Patch to protect per-cpu UMA caches with critical sections

Sun Apr 10 13:19:29 PDT 2005

The attached patch modifies UMA so that it uses critical sections to 
protect access to per-CPU caches, rather than mutexes.  With the recent 
commit of critical section optimizations by John Baldwin, this patch 
should offer a small but measurable performance improvement for paths that 
allocate and free memory as a significant part of their workload.

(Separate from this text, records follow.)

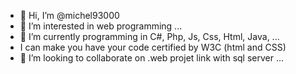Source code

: - 👋 Hi, I’m @michel93000
- 👀 I’m interested in web programming ...
- 🌱 I’m currently programming in C#, Php, Js, Css, Html, Java, ...
- I can make you have your code certified by W3C (html and CSS)
- 💞️ I’m looking to collaborate on .web projet  link with sql server ...

<!---
michel93000/michel93000 is a ✨ special ✨ repository because its `README.md` (this file) appears on your GitHub profile.
You can click the Preview link to take a look at your changes.
--->
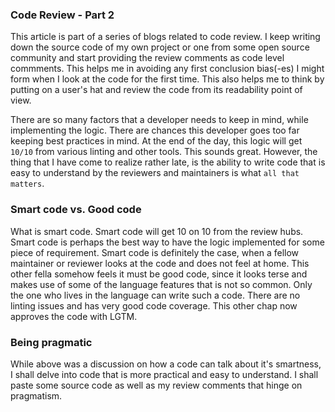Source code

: ### Code Review - Part 2
This article is part of a series of blogs related to code review. I keep writing down the source code of my own project or
one from some open source community and start providing the review comments as code level commments. This helps me in avoiding
any first conclusion bias(-es) I might form when I look at the code for the first time. This also helps me to think by putting
on a user's hat and review the code from its readability point of view.

There are so many factors that a developer needs to keep in mind, while implementing the logic. There are chances this 
developer goes too far keeping best practices in mind. At the end of the day, this logic will get `10/10` from various linting
and other tools. This sounds great. However, the thing that I have come to realize rather late, is the ability to write code
that is easy to understand by the reviewers and maintainers is what `all that matters`.

### Smart code vs. Good code
What is smart code. Smart code will get 10 on 10 from the review hubs. Smart code is perhaps the best way to have the logic
implemented for some piece of requirement. Smart code is definitely the case, when a fellow maintainer or reviewer looks at the
code and does not feel at home. This other fella somehow feels it must be good code, since it looks terse and makes use of some
of the language features that is not so common. Only the one who lives in the language can write such a code. There are no 
linting issues and has very good code coverage. This other chap now approves the code with LGTM.

### Being pragmatic
While above was a discussion on how a code can talk about it's smartness, I shall delve into code that is more practical and
easy to understand. I shall paste some source code as well as my review comments that hinge on pragmatism.
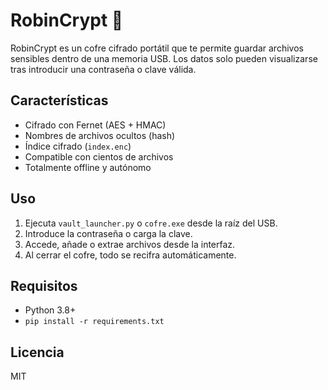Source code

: # RobinCrypt 🔐

RobinCrypt es un cofre cifrado portátil que te permite guardar archivos sensibles dentro de una memoria USB. Los datos solo pueden visualizarse tras introducir una contraseña o clave válida.

## Características
- Cifrado con Fernet (AES + HMAC)
- Nombres de archivos ocultos (hash)
- Índice cifrado (`index.enc`)
- Compatible con cientos de archivos
- Totalmente offline y autónomo

## Uso

1. Ejecuta `vault_launcher.py` o `cofre.exe` desde la raíz del USB.
2. Introduce la contraseña o carga la clave.
3. Accede, añade o extrae archivos desde la interfaz.
4. Al cerrar el cofre, todo se recifra automáticamente.

## Requisitos
- Python 3.8+
- `pip install -r requirements.txt`

## Licencia
MIT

Examples 
of affected scenarios might include high performance networking, IPC, etc.

John's change was an important dependency, because on uniprocessor 
systems, atomic operations are basically regular integer operations, and 
so very cheap.  As such, I didn't want to replace mutexes with a more 
expensive critical section uperation on UP, even if it sped up SMP with 
critical sections cheaper than mutexes there.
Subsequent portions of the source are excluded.